利用dill对Dataset/DataLoader进行保存与加载

原文:https://mp.weixin.qq.com/s/TStrHMbgDjPIsXaPK6-VSQ

1 dill 简介

pickle/dill 可以用于保存对象等大多数Python的数据格式; 其中pickle不可以保存lambda函数,序列化对象等,但dill可以保存。

pickle 和 dill 的用法一样。

dill 特点:

1) 可以pickle以下标准类型

  • none, type, bool, int, long, float, complex, str, unicode,
  • tuple, list, dict, file, buffer, builtin,
  • both old and new style classes,
  • instances of old and new style classes,
  • set, frozenset, array, functions, exceptions

2) 也可以pickle一些独特的类型

  • functions with yields, nested functions, lambdas,
  • cell, method, unboundmethod, module, code, methodwrapper,
  • dictproxy, methoddescriptor, getsetdescriptor, memberdescriptor,
  • wrapperdescriptor, xrange, slice,
  • notimplemented, ellipsis, quit

3) 但以下类型暂时不可以pickle:

  • frame, generator, traceback

4) dill的其他作用

  • save and load python interpreter sessions
  • save and extract the source code from functions and classes
  • interactively diagnose pickling errors

接下来,介绍 dill 的几种用法。

2 保存匿名函数

# !pip install dill
import dill

# 保存匿名函数
squared = lambda x: x**2
dill.loads(dill.dumps(squared))(3)

# 9

3 查看源码

# 保存源码
import dill.source
print(dill.source.getsource(squared))

在 ipython会报OSError: could not extract source code, 改成如下形式即可:

code=dill.source.getsource(dill.detect.code(squared))
print(code)

# squared = lambda x: x**2

4 保存类Dataset, DataLoader

这样可以加速数据预处理。

# 保存class
from torch.utils.data import TensorDataset, DataLoader
import torch
from sklearn.datasets import make_classification

data, target = make_classification()
# data.shape, target.shape
# ((100, 20), (100,))

batch_size=10
dataset = TensorDataset(torch.from_numpy(data), torch.from_numpy(target))
dataloader = DataLoader(dataset, shuffle=False, drop_last=True, batch_size=batch_size)

保存数据:

dill.dump(dataset, './dataset_save.pkl')
dill.dump(dataloader, './dataloader_save.pkl')

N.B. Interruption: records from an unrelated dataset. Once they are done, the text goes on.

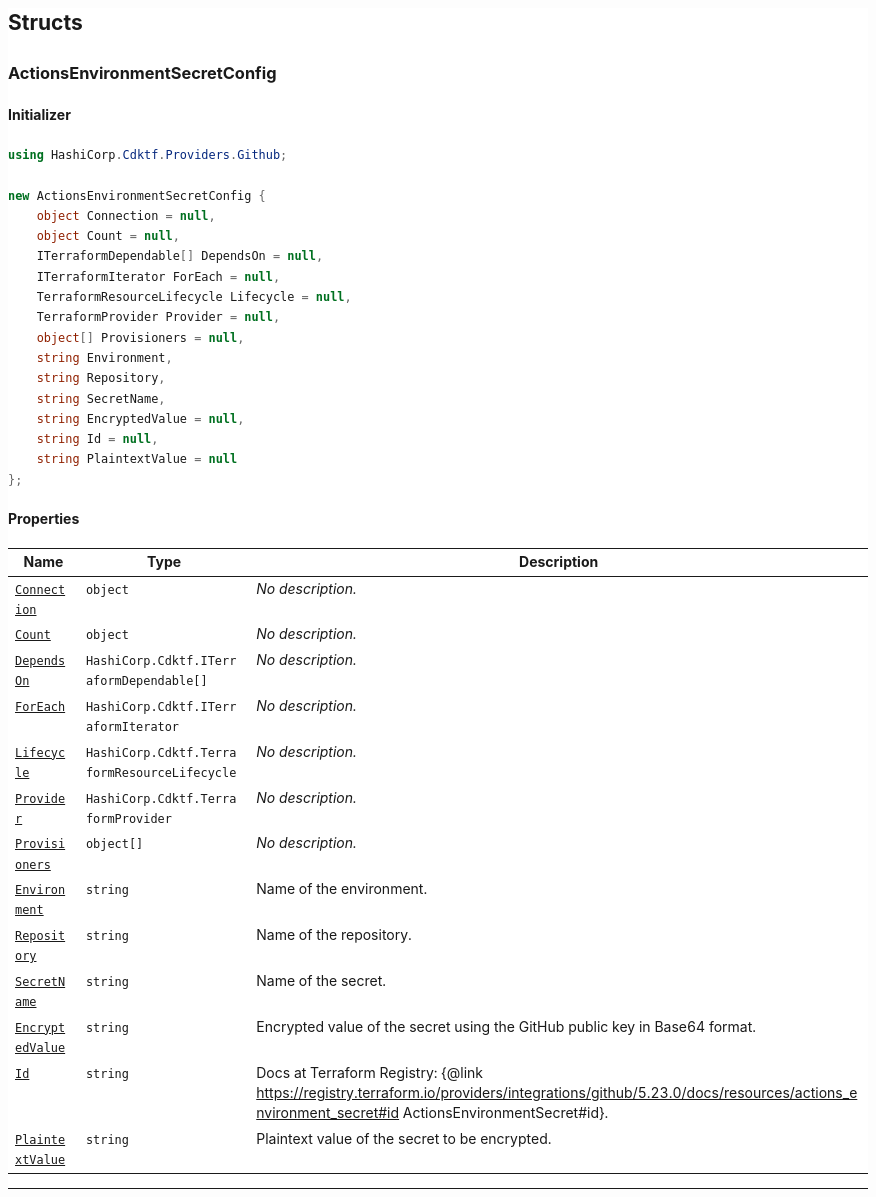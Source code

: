 
## Structs <a name="Structs" id="Structs"></a>

### ActionsEnvironmentSecretConfig <a name="ActionsEnvironmentSecretConfig" id="@cdktf/provider-github.actionsEnvironmentSecret.ActionsEnvironmentSecretConfig"></a>

#### Initializer <a name="Initializer" id="@cdktf/provider-github.actionsEnvironmentSecret.ActionsEnvironmentSecretConfig.Initializer"></a>

```csharp
using HashiCorp.Cdktf.Providers.Github;

new ActionsEnvironmentSecretConfig {
    object Connection = null,
    object Count = null,
    ITerraformDependable[] DependsOn = null,
    ITerraformIterator ForEach = null,
    TerraformResourceLifecycle Lifecycle = null,
    TerraformProvider Provider = null,
    object[] Provisioners = null,
    string Environment,
    string Repository,
    string SecretName,
    string EncryptedValue = null,
    string Id = null,
    string PlaintextValue = null
};
```

#### Properties <a name="Properties" id="Properties"></a>

| **Name** | **Type** | **Description** |
| --- | --- | --- |
| <code><a href="#@cdktf/provider-github.actionsEnvironmentSecret.ActionsEnvironmentSecretConfig.property.connection">Connection</a></code> | <code>object</code> | *No description.* |
| <code><a href="#@cdktf/provider-github.actionsEnvironmentSecret.ActionsEnvironmentSecretConfig.property.count">Count</a></code> | <code>object</code> | *No description.* |
| <code><a href="#@cdktf/provider-github.actionsEnvironmentSecret.ActionsEnvironmentSecretConfig.property.dependsOn">DependsOn</a></code> | <code>HashiCorp.Cdktf.ITerraformDependable[]</code> | *No description.* |
| <code><a href="#@cdktf/provider-github.actionsEnvironmentSecret.ActionsEnvironmentSecretConfig.property.forEach">ForEach</a></code> | <code>HashiCorp.Cdktf.ITerraformIterator</code> | *No description.* |
| <code><a href="#@cdktf/provider-github.actionsEnvironmentSecret.ActionsEnvironmentSecretConfig.property.lifecycle">Lifecycle</a></code> | <code>HashiCorp.Cdktf.TerraformResourceLifecycle</code> | *No description.* |
| <code><a href="#@cdktf/provider-github.actionsEnvironmentSecret.ActionsEnvironmentSecretConfig.property.provider">Provider</a></code> | <code>HashiCorp.Cdktf.TerraformProvider</code> | *No description.* |
| <code><a href="#@cdktf/provider-github.actionsEnvironmentSecret.ActionsEnvironmentSecretConfig.property.provisioners">Provisioners</a></code> | <code>object[]</code> | *No description.* |
| <code><a href="#@cdktf/provider-github.actionsEnvironmentSecret.ActionsEnvironmentSecretConfig.property.environment">Environment</a></code> | <code>string</code> | Name of the environment. |
| <code><a href="#@cdktf/provider-github.actionsEnvironmentSecret.ActionsEnvironmentSecretConfig.property.repository">Repository</a></code> | <code>string</code> | Name of the repository. |
| <code><a href="#@cdktf/provider-github.actionsEnvironmentSecret.ActionsEnvironmentSecretConfig.property.secretName">SecretName</a></code> | <code>string</code> | Name of the secret. |
| <code><a href="#@cdktf/provider-github.actionsEnvironmentSecret.ActionsEnvironmentSecretConfig.property.encryptedValue">EncryptedValue</a></code> | <code>string</code> | Encrypted value of the secret using the GitHub public key in Base64 format. |
| <code><a href="#@cdktf/provider-github.actionsEnvironmentSecret.ActionsEnvironmentSecretConfig.property.id">Id</a></code> | <code>string</code> | Docs at Terraform Registry: {@link https://registry.terraform.io/providers/integrations/github/5.23.0/docs/resources/actions_environment_secret#id ActionsEnvironmentSecret#id}. |
| <code><a href="#@cdktf/provider-github.actionsEnvironmentSecret.ActionsEnvironmentSecretConfig.property.plaintextValue">PlaintextValue</a></code> | <code>string</code> | Plaintext value of the secret to be encrypted. |

---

直接保存会报错:TypeError: file must have a 'write' attribute

采用下述方式保存即可:

with open('./dataset_save.pkl','wb') as f:
    dill.dump(dataset, f)

with open('./dataloader_save.pkl','wb') as f:
    dill.dump(dataloader, f)

加载数据:

with open('./dataset_save.pkl','rb') as f:
    dataset_save = dill.load(f)

with open('./dataloader_save.pkl','rb') as f:
    dataloader_save = dill.load(f)

数据比较:

x, y = next(iter(dataloader))
x_save, y_save = next(iter(dataloader_save))
torch.equal(x, x_save), torch.equal(y, y_save)
# (True, True)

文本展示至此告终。